+++ RECORDS SHOWN +++
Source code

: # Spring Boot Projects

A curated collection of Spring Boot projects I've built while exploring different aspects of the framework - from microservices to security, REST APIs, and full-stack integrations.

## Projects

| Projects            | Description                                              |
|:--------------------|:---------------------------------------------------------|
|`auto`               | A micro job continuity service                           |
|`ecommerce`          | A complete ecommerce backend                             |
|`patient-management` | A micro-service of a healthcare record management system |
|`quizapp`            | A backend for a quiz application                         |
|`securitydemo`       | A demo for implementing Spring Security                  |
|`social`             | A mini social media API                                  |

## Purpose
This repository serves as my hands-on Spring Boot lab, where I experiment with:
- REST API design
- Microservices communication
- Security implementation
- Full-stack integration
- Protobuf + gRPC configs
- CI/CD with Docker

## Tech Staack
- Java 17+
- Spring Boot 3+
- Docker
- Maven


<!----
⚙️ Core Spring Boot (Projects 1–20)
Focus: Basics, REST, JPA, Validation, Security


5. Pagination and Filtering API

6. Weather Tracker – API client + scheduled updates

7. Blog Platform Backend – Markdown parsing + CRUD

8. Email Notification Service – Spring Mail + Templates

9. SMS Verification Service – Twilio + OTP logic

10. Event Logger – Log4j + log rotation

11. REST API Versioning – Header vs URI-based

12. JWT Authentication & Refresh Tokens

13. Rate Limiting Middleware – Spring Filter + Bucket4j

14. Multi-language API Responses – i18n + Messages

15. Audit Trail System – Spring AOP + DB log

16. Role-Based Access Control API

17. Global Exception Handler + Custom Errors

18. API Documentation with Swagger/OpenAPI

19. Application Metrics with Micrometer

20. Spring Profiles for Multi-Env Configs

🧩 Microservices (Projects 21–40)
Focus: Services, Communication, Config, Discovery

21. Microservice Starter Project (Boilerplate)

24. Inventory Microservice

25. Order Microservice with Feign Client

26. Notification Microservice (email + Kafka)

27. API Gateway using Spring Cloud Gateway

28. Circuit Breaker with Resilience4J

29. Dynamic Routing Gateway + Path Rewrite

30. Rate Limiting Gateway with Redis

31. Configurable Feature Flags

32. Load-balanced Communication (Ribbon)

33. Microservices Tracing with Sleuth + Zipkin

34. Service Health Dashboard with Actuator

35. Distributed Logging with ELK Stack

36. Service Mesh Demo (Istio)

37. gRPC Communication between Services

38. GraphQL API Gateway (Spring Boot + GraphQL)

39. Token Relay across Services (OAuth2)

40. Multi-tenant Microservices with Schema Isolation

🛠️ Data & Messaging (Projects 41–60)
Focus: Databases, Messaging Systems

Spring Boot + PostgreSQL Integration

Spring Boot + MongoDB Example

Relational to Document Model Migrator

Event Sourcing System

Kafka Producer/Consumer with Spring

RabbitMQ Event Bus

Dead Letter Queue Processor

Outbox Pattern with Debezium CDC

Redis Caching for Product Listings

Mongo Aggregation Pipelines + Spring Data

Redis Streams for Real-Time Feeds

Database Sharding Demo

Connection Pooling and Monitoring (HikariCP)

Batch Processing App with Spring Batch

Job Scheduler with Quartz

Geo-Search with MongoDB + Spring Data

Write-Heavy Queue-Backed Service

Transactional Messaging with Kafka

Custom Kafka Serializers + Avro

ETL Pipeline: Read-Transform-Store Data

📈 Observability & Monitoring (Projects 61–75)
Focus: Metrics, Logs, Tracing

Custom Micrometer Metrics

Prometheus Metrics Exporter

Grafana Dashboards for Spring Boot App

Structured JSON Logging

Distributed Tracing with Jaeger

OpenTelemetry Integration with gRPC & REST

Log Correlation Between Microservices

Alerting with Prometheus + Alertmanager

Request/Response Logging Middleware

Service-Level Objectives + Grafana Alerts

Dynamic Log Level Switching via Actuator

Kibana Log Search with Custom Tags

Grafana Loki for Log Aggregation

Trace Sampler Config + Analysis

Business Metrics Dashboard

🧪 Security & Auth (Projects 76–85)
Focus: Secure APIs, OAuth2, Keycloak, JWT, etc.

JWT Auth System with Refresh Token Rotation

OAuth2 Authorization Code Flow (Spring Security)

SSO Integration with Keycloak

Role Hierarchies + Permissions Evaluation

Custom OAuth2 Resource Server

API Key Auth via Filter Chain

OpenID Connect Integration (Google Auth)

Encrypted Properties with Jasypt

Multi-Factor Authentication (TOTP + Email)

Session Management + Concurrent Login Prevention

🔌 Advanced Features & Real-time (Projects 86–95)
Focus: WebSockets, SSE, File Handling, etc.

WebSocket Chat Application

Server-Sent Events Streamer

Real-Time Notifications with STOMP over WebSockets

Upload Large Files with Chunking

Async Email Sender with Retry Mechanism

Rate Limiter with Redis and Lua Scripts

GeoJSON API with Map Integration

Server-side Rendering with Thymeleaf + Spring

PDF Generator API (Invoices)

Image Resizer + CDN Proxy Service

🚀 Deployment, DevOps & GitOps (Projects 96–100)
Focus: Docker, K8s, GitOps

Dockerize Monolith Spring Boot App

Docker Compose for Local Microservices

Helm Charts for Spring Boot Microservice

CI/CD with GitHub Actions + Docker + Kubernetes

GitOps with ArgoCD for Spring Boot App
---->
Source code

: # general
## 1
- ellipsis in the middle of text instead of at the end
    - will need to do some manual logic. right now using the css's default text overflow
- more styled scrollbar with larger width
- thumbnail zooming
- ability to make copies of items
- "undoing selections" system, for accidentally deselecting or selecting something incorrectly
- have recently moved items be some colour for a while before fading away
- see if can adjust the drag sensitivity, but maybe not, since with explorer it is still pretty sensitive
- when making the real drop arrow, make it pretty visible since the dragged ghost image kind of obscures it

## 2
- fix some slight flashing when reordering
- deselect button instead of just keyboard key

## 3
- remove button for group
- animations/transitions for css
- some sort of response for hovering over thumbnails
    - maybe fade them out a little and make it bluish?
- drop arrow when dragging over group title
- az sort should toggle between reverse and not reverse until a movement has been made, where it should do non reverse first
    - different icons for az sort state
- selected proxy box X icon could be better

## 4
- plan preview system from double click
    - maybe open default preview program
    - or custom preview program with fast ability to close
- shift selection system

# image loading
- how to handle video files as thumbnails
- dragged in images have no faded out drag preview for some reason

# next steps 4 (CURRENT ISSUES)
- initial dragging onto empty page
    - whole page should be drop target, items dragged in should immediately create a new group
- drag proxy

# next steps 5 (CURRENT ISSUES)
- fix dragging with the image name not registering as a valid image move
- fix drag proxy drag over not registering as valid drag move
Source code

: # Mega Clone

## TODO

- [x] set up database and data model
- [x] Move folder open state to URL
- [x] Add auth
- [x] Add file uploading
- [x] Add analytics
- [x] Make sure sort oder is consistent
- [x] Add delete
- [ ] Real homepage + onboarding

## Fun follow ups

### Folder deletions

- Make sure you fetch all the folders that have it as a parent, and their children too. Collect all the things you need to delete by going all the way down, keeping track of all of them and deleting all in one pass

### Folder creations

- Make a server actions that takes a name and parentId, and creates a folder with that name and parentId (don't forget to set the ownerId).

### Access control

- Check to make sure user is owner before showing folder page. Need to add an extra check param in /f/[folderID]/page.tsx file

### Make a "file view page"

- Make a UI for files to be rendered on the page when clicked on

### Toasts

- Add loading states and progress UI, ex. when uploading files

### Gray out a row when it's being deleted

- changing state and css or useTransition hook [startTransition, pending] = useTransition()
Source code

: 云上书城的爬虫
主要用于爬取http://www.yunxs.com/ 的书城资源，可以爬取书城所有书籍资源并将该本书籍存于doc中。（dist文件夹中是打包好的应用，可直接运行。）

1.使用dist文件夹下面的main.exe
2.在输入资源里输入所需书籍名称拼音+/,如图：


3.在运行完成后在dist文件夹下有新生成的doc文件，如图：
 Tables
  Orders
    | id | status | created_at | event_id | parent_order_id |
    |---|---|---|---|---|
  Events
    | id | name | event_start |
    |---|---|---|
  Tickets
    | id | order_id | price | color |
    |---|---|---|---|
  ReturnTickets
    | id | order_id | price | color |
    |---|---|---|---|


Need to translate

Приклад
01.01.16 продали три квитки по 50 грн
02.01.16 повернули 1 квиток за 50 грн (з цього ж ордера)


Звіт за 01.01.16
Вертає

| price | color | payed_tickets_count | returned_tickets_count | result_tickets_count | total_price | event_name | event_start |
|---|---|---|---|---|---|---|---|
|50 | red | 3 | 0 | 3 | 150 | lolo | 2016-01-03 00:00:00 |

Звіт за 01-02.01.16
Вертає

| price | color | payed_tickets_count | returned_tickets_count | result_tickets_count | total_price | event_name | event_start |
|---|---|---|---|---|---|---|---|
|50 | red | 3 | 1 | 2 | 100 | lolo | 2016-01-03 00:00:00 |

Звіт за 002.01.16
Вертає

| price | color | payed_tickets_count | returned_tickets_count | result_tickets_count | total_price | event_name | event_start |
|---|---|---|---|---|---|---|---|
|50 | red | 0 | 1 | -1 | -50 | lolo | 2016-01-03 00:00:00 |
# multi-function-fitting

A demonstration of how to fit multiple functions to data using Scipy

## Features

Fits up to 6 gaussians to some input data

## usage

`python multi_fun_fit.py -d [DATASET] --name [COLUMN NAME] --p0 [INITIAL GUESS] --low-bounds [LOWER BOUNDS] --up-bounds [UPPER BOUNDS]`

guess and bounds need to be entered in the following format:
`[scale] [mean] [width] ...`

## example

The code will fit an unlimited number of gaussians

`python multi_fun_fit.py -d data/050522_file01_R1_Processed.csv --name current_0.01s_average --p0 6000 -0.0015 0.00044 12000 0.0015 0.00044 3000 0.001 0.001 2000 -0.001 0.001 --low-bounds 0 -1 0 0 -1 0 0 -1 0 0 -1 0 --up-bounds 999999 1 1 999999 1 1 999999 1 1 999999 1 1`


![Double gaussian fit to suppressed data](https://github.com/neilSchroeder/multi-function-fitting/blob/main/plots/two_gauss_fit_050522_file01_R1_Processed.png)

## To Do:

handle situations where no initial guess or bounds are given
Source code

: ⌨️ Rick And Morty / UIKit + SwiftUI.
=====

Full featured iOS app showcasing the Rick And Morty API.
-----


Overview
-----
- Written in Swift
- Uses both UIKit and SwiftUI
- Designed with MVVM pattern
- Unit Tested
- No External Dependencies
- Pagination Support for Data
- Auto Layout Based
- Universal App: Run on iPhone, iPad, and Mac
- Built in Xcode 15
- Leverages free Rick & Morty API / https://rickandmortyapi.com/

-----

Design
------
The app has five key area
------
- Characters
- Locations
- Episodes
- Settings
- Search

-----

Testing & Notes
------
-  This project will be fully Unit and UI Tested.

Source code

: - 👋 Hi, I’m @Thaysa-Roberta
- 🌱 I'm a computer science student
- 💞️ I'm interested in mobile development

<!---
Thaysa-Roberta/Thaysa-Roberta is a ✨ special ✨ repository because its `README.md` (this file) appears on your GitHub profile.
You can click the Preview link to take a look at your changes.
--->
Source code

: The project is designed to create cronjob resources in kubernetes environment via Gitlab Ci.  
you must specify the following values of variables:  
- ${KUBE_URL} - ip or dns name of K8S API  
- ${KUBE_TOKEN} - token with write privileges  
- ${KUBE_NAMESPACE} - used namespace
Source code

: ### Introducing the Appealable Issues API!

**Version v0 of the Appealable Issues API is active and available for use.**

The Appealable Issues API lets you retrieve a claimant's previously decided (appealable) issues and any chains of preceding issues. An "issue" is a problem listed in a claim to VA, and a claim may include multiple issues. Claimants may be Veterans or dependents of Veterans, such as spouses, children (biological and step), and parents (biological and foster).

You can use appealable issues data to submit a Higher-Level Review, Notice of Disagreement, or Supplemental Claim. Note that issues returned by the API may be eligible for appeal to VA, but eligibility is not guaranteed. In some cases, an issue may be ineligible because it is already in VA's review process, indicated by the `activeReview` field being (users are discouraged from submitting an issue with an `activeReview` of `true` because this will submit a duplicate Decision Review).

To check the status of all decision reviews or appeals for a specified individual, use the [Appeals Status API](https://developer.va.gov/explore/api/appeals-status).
+++
• **WORK TO COMPLETE**: Go back to the listing above. Copy word for word the lines from the one with "- Protobuf + gRPC configs" through the one with "9. SMS Verification", and nothing more.

• **YOUR SOLUTION**:
- Protobuf + gRPC configs
- CI/CD with Docker

## Tech Staack
- Java 17+
- Spring Boot 3+
- Docker
- Maven


<!----
⚙️ Core Spring Boot (Projects 1–20)
Focus: Basics, REST, JPA, Validation, Security


5. Pagination and Filtering API

6. Weather Tracker – API client + scheduled updates

7. Blog Platform Backend – Markdown parsing + CRUD

8. Email Notification Service – Spring Mail + Templates

9. SMS Verification Service – Twilio + OTP logic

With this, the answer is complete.